また一方で,可能なら日本に帰りたくないという気持ちがいよいよ強くなった。お正月に相応しくない話題なのか,お正月だからこそ書くべき話題なのかはわからないが(これは本来FB上に書くつもりだからこのようなエクスキューズがある),私は「帰省」という言葉を使えない。「帰国」「帰阪」はできても,「帰省」は私にはできない。今後できる日が本当に来るのならば,それはどれだけ素晴らしいことか,と辛うじておもえるのが救いなのか,それともしがらみなのか,それもまだわからない。

――1057

喪中

2017年の元日を迎えた。微信の上でも facebook の上でも「あけましておめでとう」が飛び交っている。中国にいると,大晦日から元日にかけての年越しを「跨年」と呼んだりして農暦の「新年」と区別するので,なんだか実感がない。人によっては明日が期末試験だというから,日本人の感覚では信じられないが,これが普通だ。

 

三度目の中国での年越し。日本の年越しの騒ぎ方は嫌いじゃない。一昨年は学校のカウントダウンイベントのようなものに参加して賑やかに過ごした。去年は寮で友人たちとカレーライスを作り,bilibiliで紅白やジャニーズのカウントダウンライブを見ながらビールを飲んで年を越した。今年は,日本人と中国人の友人たちと手巻き寿司パーティーをしたあと,友だちの部屋でレコードを聴きながら静かに年を越した。

 

今年は,大晦日の一日もとても穏やかに過ごした。すきな短編の小説を読み返し,コーヒーを飲んだり部屋を掃除したり,年末に起きた小さなうれしいことをひとつずつおもい返したりして,なんだか理想的な年納めだった。でもなぜか,いざ元日を迎えてみてどこか気が塞ぐ。おかしいな。「笑ってはいけない」をリアルタイムでは見ていないからだろうか?紅白の話題についていけないから?北京の空が汚れて真っ白で,朝から陽の一筋も射さないから?おそらくどれも違う。そして,昼に寮のキッチンで昨日の手巻き寿司で残った酢飯でチャーハンを作って食べながら,ふと,日本の携帯電話を取り出して家族に連絡しようとしていない自分に気がついた。

 

そして更に突然気が付いた。そういえばうちは喪中だ。

 

昨年の5月か6月ごろ,父方の祖母が亡くなったらしい。
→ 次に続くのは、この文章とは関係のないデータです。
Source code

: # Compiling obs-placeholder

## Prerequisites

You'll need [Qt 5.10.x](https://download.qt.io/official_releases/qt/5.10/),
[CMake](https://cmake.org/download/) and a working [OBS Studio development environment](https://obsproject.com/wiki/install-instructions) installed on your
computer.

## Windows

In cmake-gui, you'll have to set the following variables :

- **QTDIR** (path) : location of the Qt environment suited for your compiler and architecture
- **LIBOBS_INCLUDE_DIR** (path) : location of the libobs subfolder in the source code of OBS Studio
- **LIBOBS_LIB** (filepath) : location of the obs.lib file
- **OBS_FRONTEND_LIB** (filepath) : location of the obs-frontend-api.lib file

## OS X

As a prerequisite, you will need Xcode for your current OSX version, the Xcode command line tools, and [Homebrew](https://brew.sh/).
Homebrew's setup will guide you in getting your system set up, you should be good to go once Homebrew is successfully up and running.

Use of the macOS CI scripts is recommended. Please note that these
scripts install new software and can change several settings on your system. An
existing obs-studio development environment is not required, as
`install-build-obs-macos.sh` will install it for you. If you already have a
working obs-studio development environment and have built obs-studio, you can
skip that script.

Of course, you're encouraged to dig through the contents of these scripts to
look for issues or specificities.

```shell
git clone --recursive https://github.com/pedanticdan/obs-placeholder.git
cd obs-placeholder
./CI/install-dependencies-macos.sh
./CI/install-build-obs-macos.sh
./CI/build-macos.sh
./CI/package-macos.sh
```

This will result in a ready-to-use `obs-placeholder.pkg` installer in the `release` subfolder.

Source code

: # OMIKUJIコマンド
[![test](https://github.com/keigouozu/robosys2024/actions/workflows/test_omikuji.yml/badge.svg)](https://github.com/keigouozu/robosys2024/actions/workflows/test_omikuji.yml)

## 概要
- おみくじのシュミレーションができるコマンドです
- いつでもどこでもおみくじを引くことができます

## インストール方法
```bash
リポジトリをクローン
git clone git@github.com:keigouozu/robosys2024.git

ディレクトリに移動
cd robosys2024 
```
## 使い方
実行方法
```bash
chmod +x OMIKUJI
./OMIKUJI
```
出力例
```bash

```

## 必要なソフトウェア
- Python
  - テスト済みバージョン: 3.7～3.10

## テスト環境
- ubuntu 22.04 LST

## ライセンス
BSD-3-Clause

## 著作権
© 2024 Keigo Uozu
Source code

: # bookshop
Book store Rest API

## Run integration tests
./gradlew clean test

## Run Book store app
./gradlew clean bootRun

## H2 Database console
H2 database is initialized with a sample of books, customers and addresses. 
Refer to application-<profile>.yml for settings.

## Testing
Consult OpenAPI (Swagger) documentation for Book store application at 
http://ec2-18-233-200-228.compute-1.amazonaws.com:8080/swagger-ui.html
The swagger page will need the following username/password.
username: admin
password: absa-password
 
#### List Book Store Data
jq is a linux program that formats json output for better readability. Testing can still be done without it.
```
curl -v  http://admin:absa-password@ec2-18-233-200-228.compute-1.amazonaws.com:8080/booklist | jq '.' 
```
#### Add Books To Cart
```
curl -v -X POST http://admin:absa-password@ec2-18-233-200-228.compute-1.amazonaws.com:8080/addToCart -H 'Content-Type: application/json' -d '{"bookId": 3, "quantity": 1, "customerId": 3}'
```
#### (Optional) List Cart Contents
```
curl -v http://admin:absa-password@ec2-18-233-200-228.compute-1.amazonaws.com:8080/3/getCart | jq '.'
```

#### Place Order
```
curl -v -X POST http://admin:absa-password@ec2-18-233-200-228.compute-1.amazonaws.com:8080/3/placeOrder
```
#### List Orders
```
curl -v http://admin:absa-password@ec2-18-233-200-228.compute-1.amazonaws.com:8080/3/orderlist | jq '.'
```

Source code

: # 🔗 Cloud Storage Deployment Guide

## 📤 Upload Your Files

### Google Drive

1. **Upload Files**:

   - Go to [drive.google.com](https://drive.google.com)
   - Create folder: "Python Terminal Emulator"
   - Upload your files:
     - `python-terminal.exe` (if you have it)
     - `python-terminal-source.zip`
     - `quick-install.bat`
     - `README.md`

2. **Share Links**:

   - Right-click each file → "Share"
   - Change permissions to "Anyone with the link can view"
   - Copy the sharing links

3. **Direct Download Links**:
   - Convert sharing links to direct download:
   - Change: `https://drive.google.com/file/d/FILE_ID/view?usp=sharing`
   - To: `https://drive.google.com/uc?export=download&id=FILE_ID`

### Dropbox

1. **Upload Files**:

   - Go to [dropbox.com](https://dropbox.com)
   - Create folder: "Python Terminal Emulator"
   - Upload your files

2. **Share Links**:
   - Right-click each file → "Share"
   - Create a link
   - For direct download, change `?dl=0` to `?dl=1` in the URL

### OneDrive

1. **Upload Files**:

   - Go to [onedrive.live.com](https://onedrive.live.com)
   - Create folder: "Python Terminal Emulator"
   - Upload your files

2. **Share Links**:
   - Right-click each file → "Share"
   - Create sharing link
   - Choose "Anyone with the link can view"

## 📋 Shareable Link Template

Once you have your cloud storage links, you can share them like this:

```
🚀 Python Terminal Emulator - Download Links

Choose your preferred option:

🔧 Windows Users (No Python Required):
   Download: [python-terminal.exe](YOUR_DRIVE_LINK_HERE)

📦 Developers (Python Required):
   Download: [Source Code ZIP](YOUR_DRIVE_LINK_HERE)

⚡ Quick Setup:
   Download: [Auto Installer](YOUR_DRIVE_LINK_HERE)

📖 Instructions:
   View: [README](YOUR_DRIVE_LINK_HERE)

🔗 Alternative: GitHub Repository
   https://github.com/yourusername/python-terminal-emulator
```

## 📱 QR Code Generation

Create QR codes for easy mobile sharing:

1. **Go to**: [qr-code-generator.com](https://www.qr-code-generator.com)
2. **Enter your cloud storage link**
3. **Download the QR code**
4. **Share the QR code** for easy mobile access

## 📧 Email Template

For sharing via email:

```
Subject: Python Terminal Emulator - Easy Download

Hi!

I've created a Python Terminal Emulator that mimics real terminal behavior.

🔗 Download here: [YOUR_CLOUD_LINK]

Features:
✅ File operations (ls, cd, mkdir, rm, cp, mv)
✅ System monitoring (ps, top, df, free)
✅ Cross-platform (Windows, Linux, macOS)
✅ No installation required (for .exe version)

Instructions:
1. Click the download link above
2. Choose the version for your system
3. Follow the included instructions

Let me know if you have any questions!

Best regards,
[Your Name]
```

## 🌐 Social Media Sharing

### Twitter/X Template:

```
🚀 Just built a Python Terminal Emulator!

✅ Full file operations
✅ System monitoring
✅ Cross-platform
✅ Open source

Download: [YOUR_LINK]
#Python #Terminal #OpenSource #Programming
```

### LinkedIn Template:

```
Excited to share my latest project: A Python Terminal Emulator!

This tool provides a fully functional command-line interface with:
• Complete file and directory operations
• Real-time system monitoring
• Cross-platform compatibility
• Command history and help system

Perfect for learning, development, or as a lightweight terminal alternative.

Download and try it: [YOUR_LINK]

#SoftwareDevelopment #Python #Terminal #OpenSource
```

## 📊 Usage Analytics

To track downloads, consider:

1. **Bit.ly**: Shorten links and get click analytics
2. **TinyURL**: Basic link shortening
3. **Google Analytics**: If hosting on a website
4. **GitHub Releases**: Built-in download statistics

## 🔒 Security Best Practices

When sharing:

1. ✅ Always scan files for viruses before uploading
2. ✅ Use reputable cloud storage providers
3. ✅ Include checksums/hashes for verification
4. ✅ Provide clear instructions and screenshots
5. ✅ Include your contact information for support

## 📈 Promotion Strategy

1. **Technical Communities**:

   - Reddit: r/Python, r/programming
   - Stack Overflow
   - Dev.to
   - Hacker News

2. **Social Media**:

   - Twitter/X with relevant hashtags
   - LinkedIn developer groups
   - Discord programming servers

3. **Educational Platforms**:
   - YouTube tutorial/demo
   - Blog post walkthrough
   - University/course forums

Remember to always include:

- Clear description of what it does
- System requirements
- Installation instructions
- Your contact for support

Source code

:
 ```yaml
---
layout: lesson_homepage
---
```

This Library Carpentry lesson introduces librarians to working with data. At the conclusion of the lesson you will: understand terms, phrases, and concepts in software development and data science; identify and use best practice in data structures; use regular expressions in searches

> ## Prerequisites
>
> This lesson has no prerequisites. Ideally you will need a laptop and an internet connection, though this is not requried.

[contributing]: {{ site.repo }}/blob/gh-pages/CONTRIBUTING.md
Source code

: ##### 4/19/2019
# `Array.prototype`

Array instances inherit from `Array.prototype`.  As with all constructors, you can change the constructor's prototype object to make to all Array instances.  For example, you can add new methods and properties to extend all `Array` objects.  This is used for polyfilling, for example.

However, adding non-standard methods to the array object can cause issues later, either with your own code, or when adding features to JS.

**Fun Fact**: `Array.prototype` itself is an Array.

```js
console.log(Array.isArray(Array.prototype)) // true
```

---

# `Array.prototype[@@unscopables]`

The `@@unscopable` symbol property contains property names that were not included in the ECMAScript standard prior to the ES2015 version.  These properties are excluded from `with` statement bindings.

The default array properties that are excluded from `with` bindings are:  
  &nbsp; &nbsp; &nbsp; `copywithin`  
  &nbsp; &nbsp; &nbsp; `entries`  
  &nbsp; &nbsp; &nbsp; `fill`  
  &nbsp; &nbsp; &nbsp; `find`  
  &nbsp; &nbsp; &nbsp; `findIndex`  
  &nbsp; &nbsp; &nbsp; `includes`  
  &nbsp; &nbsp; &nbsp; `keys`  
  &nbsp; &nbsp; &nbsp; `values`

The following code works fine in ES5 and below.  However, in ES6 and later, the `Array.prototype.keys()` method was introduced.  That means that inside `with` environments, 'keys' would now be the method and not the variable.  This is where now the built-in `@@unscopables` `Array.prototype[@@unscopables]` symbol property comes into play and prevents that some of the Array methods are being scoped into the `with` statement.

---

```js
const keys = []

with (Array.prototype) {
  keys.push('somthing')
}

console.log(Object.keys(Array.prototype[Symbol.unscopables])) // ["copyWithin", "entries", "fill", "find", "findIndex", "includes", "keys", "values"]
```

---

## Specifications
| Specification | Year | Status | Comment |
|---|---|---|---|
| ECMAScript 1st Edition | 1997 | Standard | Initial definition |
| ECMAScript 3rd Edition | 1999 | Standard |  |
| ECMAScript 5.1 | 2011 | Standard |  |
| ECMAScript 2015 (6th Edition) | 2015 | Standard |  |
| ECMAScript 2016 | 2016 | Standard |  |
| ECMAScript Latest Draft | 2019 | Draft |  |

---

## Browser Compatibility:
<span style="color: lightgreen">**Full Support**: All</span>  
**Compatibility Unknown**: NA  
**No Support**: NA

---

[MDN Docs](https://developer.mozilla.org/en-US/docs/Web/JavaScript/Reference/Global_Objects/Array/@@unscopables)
このことが私の心に起こした波は穏やかなものではない。その意味は,祖母が亡くなったことが辛いというものではなく,私にこの事実が知らされたのが7月下旬だったことが受け入れられなかったということだ。

 

私が夏休みに一時帰国するためのチケットを取って日程を知らせるために母に電話したときだった。「~日に帰るよ」と言った私に対して母が,「そういえば」といって伝えてきた。両親は私に祖母の逝去を2ヶ月近く黙っていたのだ。「そういえばおばあちゃんが亡くなったんよ。あなた夏休み,どうする?」みたいなことを言っていた。

 

どうするじゃねーよあんたなにいってんの,とでも言えたらよかったのだが,そうするわけにもいかず,電話口でひたすら言葉を選びながら何かを言い続け――この相手に通じる言語が少なすぎることがいつも私を気が狂うほどに煩わせる――,結局はしばらく母を罵っていた。2ヶ月も?そのあいだ何度か別件の用事でやりとりもしたはずなのに,なぜその度に黙っていたの?彼女は,こちらが驚き呆れて全てどうでもよくなるほど私の怒りを理解していなかった。「父さんが黙っておけっていったんよ」みたいなことを言っていた。黙っておかないといけない理由も理解できないが,なによりこちらが怒っているのに申し訳なさそうな様子も感じとれないそのときの彼女の語気,それから父が言ったから自分は従っただけといういつもの態度は本当に腹立たしいものだったので,もう思いだすのをやめる。

 

父にとっては自分の母親を亡くしたわけだし,そのために家庭内が混乱してしまい,外国にいてどうせ葬儀にも初七日にも間に合わない私への連絡が数日遅れたとでもいうなら,理解できる。でも2ヶ月はどうなのか?この時間差と「あいつには伝えなくていい」とおもわれていた事実によって,私は祖母の死に対する悼む気持ちや冥福を祈る気持ち,その他の何もかもを抱きそびれた。心の中のどこを浚っても,なにも出てこない。身内が死んでも,もう会えないことが事実でも,他の人――たとえば祖母のそばでずっと世話をしていたおばたちの気持ちを想像してみても,それでもここまでになれるのかと不思議におもうくらい,なにも実感が湧かない。気持ちが陶器のように冷たくつるんとしている。悲しみそびれたのだ。この泣き虫の私が,二人の祖父の葬儀でしくしくわんわん泣いていた私が,いまだに一滴の涙も流せていない。それか,大人になって本当は誰のことも身内だとおもえていないことが,こうして明らかにされたのかもしれない。

 

あの電話のとき頭の中をよぎったのは,この家族は弟が急に死んだって私には知らせないかもしれない,父方の祖母より関係が深い母方の祖母が亡くなっても,まして父母のどちらかや両方がある日死んだって,私が日本の家に帰って家族が誰もいなくて初めて「え,死んだの?」と気が付くようなことを平気でしてくるかもしれない,ということだった。そして,私がどこかで死んでも,その知らせがこなくても,あとから知らされても,この人たちは平然としているのかもしれない。あのこはわがままだったけど,やっぱり最後もわがままだったね,どうしてうちのはあんな風なっちゃったのかね,こっちの気も知らずに,と言うかもしれない。そんな考えばかりが湧いてきて,いっそのこと本当にそうであってくれとおもった。

 

なにが言いたいかというと,家族との関係がとても難しい。しんどい。これまで他にもいろんなことが起きてきたし,進行中でもある。できるのであれば二度あの家に帰りたくない。自分が死ぬことで誰にも迷惑をかけずに縁が切れるなら,そうしたい。2017年元日にまず考えたのはこのことだった。そして,このことを知ってか知らずか,「お母さんに連絡とらないの?」とか「お父さんが入院したなら帰るべきだよ」だとかの言葉を吐きかけてくる人たちのことを,つるんとした白い陶器の心から一人ひとり追い出していることを,そうした幼稚でどうしようもない自分を,どうしても神さまに許されたい。

 

他人の家庭の幸せを垣間見るのは全く問題ない。昔は受け入れられなくて人の幸せに中てられて一人で隠れて泣いていたこともあるが,いまは問題ない。ただお願いだから,私に,家族とはこうあるべきという「いい関係」の価値観を押し付けないでほしい。死んでしまうから。